(Dataset items)
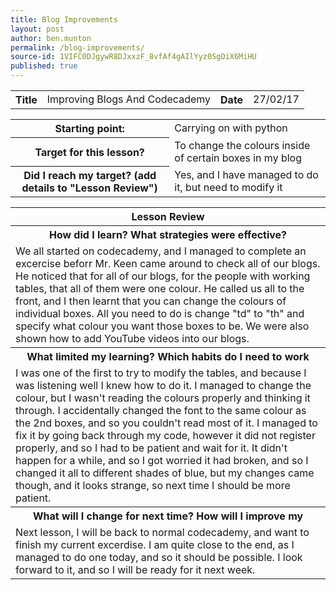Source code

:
 ```yaml
---
title: Blog Improvements
layout: post
author: ben.munton
permalink: /blog-improvements/
source-id: 1VIFC0DJgywR8DJxxzF_8vfAf4gAIlYyz0SgDiX6MiHU
published: true
---
```

<table>
  <tr>
    <th>Title</th>
    <td>Improving Blogs And Codecademy</td>
    <th>Date</th>
    <td>27/02/17</td>
  </tr>
</table>


<table>
  <tr>
    <th>Starting point:</th>
    <td>Carrying on with python</td>
  </tr>
  <tr>
    <th>Target for this lesson?</th>
    <td>To change the colours inside of certain boxes in my blog</td>
  </tr>
  <tr>
    <th>Did I reach my target? 
(add details to "Lesson Review")</th>
    <td> Yes, and I have managed to do it, but need to modify it</td>
  </tr>
</table>


<table>
  <tr>
    <th>Lesson Review</th>
  </tr>
  <tr>
    <th>How did I learn? What strategies were effective? </th>
  </tr>
  <tr>
    <td>We all started on codecademy, and I managed to complete an excercise beforr Mr. Keen came around to check all of our blogs. He noticed that for all of our blogs, for the people with working tables, that all of them were one colour.  He called us all to the front, and I then learnt that you can change the colours of individual boxes. All you need to do is change "td" to "th" and specify what colour you want those boxes to be. We were also shown how to add YouTube videos into our blogs.</td>
  </tr>
  <tr>
    <th>What limited my learning? Which habits do I need to work </th>
  </tr>
  <tr>
    <td>I was one of the first to try to modify the tables, and because I was listening well I knew how to do it. I managed to change the colour, but I wasn't reading the colours properly and thinking it through. I accidentally changed the font to the same colour as the 2nd boxes, and so you couldn't read most of it. I managed to fix it by going back through my code, however it did not register properly, and so I had to be patient and wait for it. It didn't happen for a while, and so I got worried it had broken, and so I changed it all to different shades of blue, but my changes came though, and it looks strange, so next time I should be more patient.</td>
  </tr>
  <tr>
    <th>What will I change for next time? How will I improve my </th>
  </tr>
  <tr>
    <td>Next lesson, I will be back to normal codecademy, and want to finish my current excerdise. I am quite close to the end, as I managed to do one today, and so it should be possible. I look forward to it, and so I will be ready for it next week.
</td>
  </tr>
</table>


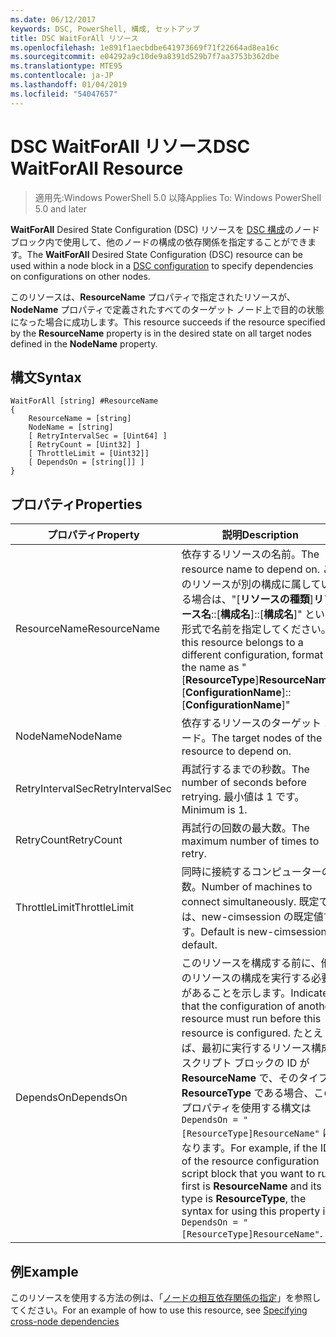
 ```yaml
---
ms.date: 06/12/2017
keywords: DSC, PowerShell, 構成, セットアップ
title: DSC WaitForAll リソース
ms.openlocfilehash: 1e891f1aecbdbe641973669f71f22664ad8ea16c
ms.sourcegitcommit: e04292a9c10de9a8391d529b7f7aa3753b362dbe
ms.translationtype: MTE95
ms.contentlocale: ja-JP
ms.lasthandoff: 01/04/2019
ms.locfileid: "54047657"
---
```

# <a name="dsc-waitforall-resource"></a><span data-ttu-id="e988f-103">DSC WaitForAll リソース</span><span class="sxs-lookup"><span data-stu-id="e988f-103">DSC WaitForAll Resource</span></span>

> <span data-ttu-id="e988f-104">適用先:Windows PowerShell 5.0 以降</span><span class="sxs-lookup"><span data-stu-id="e988f-104">Applies To: Windows PowerShell 5.0 and later</span></span>

<span data-ttu-id="e988f-105">**WaitForAll** Desired State Configuration (DSC) リソースを [DSC 構成](../../../configurations/configurations.md)のノード ブロック内で使用して、他のノードの構成の依存関係を指定することができます。</span><span class="sxs-lookup"><span data-stu-id="e988f-105">The **WaitForAll** Desired State Configuration (DSC) resource can be used within a node block in a [DSC configuration](../../../configurations/configurations.md) to specify dependencies on configurations on other nodes.</span></span>

<span data-ttu-id="e988f-106">このリソースは、**ResourceName** プロパティで指定されたリソースが、**NodeName** プロパティで定義されたすべてのターゲット ノード上で目的の状態になった場合に成功します。</span><span class="sxs-lookup"><span data-stu-id="e988f-106">This resource succeeds if the resource specified by the **ResourceName** property is in the desired state on all target nodes defined in the **NodeName** property.</span></span>

## <a name="syntax"></a><span data-ttu-id="e988f-107">構文</span><span class="sxs-lookup"><span data-stu-id="e988f-107">Syntax</span></span>

```
WaitForAll [string] #ResourceName
{
    ResourceName = [string]
    NodeName = [string]
    [ RetryIntervalSec = [Uint64] ]
    [ RetryCount = [Uint32] ]
    [ ThrottleLimit = [Uint32]]
    [ DependsOn = [string[]] ]
}
```

## <a name="properties"></a><span data-ttu-id="e988f-108">プロパティ</span><span class="sxs-lookup"><span data-stu-id="e988f-108">Properties</span></span>

|  <span data-ttu-id="e988f-109">プロパティ</span><span class="sxs-lookup"><span data-stu-id="e988f-109">Property</span></span>  |  <span data-ttu-id="e988f-110">説明</span><span class="sxs-lookup"><span data-stu-id="e988f-110">Description</span></span>   |
|---|---|
| <span data-ttu-id="e988f-111">ResourceName</span><span class="sxs-lookup"><span data-stu-id="e988f-111">ResourceName</span></span>| <span data-ttu-id="e988f-112">依存するリソースの名前。</span><span class="sxs-lookup"><span data-stu-id="e988f-112">The resource name to depend on.</span></span> <span data-ttu-id="e988f-113">このリソースが別の構成に属している場合は、"[__リソースの種類__]__リソース名__::[__構成名__]::[__構成名__]" という形式で名前を指定してください。</span><span class="sxs-lookup"><span data-stu-id="e988f-113">If this resource belongs to a different configuration, format the name as "[__ResourceType__]__ResourceName__::[__ConfigurationName__]::[__ConfigurationName__]"</span></span>|
| <span data-ttu-id="e988f-114">NodeName</span><span class="sxs-lookup"><span data-stu-id="e988f-114">NodeName</span></span>| <span data-ttu-id="e988f-115">依存するリソースのターゲット ノード。</span><span class="sxs-lookup"><span data-stu-id="e988f-115">The target nodes of the resource to depend on.</span></span>|
| <span data-ttu-id="e988f-116">RetryIntervalSec</span><span class="sxs-lookup"><span data-stu-id="e988f-116">RetryIntervalSec</span></span>| <span data-ttu-id="e988f-117">再試行するまでの秒数。</span><span class="sxs-lookup"><span data-stu-id="e988f-117">The number of seconds before retrying.</span></span> <span data-ttu-id="e988f-118">最小値は 1 です。</span><span class="sxs-lookup"><span data-stu-id="e988f-118">Minimum is 1.</span></span>|
| <span data-ttu-id="e988f-119">RetryCount</span><span class="sxs-lookup"><span data-stu-id="e988f-119">RetryCount</span></span>| <span data-ttu-id="e988f-120">再試行の回数の最大数。</span><span class="sxs-lookup"><span data-stu-id="e988f-120">The maximum number of times to retry.</span></span>|
| <span data-ttu-id="e988f-121">ThrottleLimit</span><span class="sxs-lookup"><span data-stu-id="e988f-121">ThrottleLimit</span></span>| <span data-ttu-id="e988f-122">同時に接続するコンピューターの数。</span><span class="sxs-lookup"><span data-stu-id="e988f-122">Number of machines to connect simultaneously.</span></span> <span data-ttu-id="e988f-123">既定では、new-cimsession の既定値です。</span><span class="sxs-lookup"><span data-stu-id="e988f-123">Default is new-cimsession default.</span></span>|
| <span data-ttu-id="e988f-124">DependsOn</span><span class="sxs-lookup"><span data-stu-id="e988f-124">DependsOn</span></span> | <span data-ttu-id="e988f-125">このリソースを構成する前に、他のリソースの構成を実行する必要があることを示します。</span><span class="sxs-lookup"><span data-stu-id="e988f-125">Indicates that the configuration of another resource must run before this resource is configured.</span></span> <span data-ttu-id="e988f-126">たとえば、最初に実行するリソース構成スクリプト ブロックの ID が __ResourceName__ で、そのタイプが __ResourceType__ である場合、このプロパティを使用する構文は `DependsOn = "[ResourceType]ResourceName"` になります。</span><span class="sxs-lookup"><span data-stu-id="e988f-126">For example, if the ID of the resource configuration script block that you want to run first is __ResourceName__ and its type is __ResourceType__, the syntax for using this property is `DependsOn = "[ResourceType]ResourceName"`.</span></span>|

## <a name="example"></a><span data-ttu-id="e988f-127">例</span><span class="sxs-lookup"><span data-stu-id="e988f-127">Example</span></span>

<span data-ttu-id="e988f-128">このリソースを使用する方法の例は、「[ノードの相互依存関係の指定](../../../configurations/crossNodeDependencies.md)」を参照してください。</span><span class="sxs-lookup"><span data-stu-id="e988f-128">For an example of how to use this resource, see [Specifying cross-node dependencies](../../../configurations/crossNodeDependencies.md)</span></span>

● **Task goal**
Lines in the data that hold "RetryCount" must be located and copied.

● **Written solution**
    [ RetryCount = [Uint32] ]
| <span data-ttu-id="e988f-119">RetryCount</span><span class="sxs-lookup"><span data-stu-id="e988f-119">RetryCount</span></span>| <span data-ttu-id="e988f-120">再試行の回数の最大数。</span><span class="sxs-lookup"><span data-stu-id="e988f-120">The maximum number of times to retry.</span></span>|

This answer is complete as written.